[Collected data]
--- START ---
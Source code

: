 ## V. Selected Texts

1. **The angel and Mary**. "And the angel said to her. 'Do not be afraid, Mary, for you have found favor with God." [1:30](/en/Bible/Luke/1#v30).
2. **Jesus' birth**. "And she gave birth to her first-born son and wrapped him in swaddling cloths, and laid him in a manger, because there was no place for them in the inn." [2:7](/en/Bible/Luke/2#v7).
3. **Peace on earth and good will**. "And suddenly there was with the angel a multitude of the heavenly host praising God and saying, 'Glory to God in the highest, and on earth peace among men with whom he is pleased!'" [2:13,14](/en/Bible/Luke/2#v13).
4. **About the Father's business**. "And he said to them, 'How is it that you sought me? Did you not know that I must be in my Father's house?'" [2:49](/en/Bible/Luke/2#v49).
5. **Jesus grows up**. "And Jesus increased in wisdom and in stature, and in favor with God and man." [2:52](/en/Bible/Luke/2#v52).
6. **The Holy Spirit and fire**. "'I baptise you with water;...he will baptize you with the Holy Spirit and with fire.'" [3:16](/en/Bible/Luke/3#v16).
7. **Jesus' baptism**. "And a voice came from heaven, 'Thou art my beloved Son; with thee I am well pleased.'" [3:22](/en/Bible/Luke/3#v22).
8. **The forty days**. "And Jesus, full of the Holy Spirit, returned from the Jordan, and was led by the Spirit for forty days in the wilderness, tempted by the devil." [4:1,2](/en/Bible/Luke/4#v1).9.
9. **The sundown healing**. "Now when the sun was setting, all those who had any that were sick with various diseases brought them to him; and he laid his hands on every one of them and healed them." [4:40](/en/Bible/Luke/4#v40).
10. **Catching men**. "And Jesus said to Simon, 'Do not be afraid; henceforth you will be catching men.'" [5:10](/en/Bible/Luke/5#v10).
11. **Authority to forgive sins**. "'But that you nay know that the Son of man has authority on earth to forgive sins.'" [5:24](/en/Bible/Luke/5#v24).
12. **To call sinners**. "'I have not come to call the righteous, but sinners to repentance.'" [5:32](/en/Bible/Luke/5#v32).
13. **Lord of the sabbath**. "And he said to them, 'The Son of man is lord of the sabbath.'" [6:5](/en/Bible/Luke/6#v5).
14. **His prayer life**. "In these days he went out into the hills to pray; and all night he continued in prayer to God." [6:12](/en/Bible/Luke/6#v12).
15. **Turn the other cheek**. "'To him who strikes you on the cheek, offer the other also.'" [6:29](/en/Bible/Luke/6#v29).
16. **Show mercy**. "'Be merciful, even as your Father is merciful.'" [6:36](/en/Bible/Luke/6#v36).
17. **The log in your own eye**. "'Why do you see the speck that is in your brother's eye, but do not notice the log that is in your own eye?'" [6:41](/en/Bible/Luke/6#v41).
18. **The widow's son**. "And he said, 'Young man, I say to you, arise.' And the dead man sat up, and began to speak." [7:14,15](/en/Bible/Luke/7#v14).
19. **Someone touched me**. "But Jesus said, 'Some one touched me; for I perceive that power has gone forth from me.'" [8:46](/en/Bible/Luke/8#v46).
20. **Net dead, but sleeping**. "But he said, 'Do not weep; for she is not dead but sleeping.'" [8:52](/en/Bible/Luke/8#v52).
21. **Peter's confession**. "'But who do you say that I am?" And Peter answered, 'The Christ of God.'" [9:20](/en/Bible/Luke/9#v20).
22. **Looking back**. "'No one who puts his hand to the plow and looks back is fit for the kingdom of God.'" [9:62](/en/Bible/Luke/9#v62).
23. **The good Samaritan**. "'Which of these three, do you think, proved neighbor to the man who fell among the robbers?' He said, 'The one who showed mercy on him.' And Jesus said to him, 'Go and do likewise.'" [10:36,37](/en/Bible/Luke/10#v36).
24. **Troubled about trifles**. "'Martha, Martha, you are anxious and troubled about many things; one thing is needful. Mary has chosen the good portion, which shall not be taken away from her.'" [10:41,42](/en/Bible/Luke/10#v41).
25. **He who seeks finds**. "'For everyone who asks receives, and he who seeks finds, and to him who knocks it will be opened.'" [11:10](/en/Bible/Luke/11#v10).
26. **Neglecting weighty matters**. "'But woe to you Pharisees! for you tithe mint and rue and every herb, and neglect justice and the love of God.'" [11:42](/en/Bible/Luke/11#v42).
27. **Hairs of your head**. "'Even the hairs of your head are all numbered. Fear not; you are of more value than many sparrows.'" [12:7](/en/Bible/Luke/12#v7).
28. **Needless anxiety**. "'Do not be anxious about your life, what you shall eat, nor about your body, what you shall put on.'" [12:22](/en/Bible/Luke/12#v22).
--- END ---
--- START ---
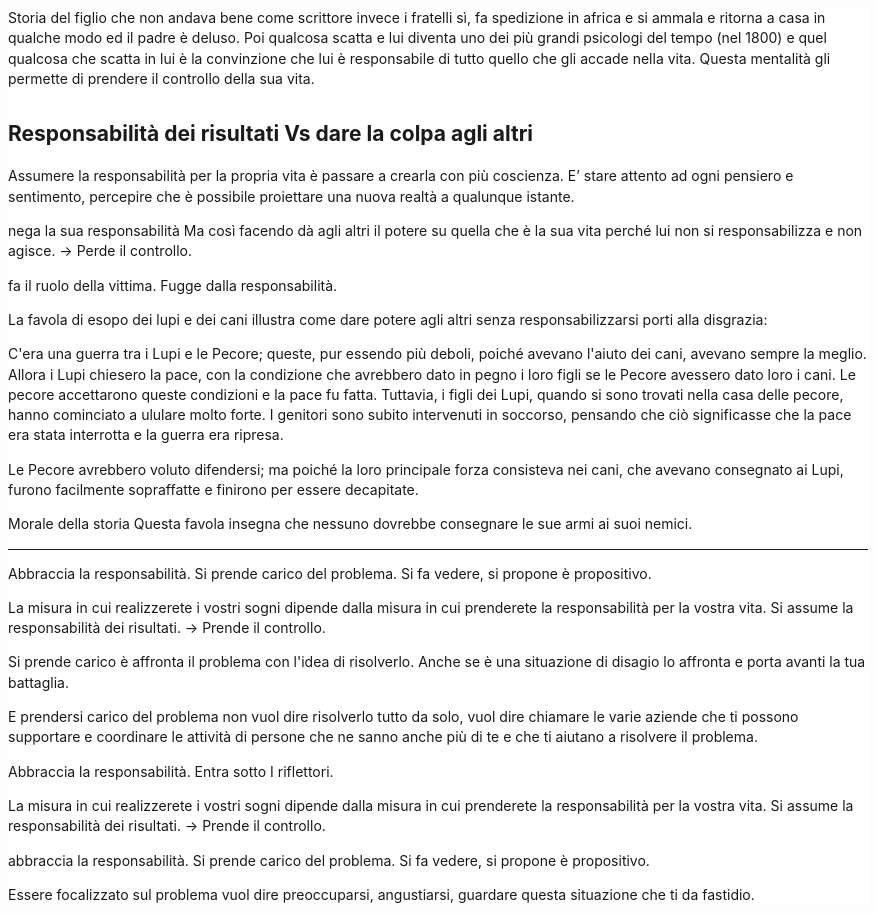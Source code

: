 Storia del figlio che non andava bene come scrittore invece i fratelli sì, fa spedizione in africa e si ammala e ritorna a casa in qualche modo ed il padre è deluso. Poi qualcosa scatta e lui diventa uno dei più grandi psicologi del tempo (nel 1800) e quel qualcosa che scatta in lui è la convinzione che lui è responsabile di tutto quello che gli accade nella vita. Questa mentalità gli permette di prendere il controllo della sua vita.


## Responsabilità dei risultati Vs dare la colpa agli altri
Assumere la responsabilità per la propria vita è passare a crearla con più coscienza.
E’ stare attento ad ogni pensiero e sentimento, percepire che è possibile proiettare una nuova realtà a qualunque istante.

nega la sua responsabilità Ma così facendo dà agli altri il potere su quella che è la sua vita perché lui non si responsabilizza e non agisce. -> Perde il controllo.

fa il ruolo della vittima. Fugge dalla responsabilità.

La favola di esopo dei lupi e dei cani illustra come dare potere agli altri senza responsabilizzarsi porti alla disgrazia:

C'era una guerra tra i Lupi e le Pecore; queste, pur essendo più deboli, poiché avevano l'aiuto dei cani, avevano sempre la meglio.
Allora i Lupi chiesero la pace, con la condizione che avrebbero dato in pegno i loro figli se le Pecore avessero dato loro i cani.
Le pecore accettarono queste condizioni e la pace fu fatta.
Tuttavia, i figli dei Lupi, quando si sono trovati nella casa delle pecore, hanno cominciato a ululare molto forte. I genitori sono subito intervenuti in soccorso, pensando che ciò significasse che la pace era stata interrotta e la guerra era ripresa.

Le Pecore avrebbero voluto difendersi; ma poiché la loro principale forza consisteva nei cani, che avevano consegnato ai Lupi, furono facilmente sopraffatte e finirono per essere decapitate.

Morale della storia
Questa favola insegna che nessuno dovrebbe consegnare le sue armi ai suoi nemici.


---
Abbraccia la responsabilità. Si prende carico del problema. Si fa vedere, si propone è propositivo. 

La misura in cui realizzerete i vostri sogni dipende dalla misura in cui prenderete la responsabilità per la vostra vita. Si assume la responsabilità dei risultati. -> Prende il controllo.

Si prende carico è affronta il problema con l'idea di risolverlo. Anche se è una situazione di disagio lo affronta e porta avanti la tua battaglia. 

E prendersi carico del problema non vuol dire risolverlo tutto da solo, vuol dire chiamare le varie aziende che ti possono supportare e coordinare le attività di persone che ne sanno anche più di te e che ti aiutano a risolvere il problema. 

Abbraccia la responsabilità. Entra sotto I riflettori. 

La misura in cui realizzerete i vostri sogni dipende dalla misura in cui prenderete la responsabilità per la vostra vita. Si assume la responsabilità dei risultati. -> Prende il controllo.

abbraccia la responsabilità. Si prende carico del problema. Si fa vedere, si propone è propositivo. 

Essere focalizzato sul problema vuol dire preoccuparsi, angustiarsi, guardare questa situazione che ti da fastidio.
--- END ---
- Directions for this task: Which lines above run from the one containing "C'era una guerra" to the one containing "Tuttavia, i figli"? Give them again exactly, both ends included.

- Solution for this task:
C'era una guerra tra i Lupi e le Pecore; queste, pur essendo più deboli, poiché avevano l'aiuto dei cani, avevano sempre la meglio.
Allora i Lupi chiesero la pace, con la condizione che avrebbero dato in pegno i loro figli se le Pecore avessero dato loro i cani.
Le pecore accettarono queste condizioni e la pace fu fatta.
Tuttavia, i figli dei Lupi, quando si sono trovati nella casa delle pecore, hanno cominciato a ululare molto forte. I genitori sono subito intervenuti in soccorso, pensando che ciò significasse che la pace era stata interrotta e la guerra era ripresa.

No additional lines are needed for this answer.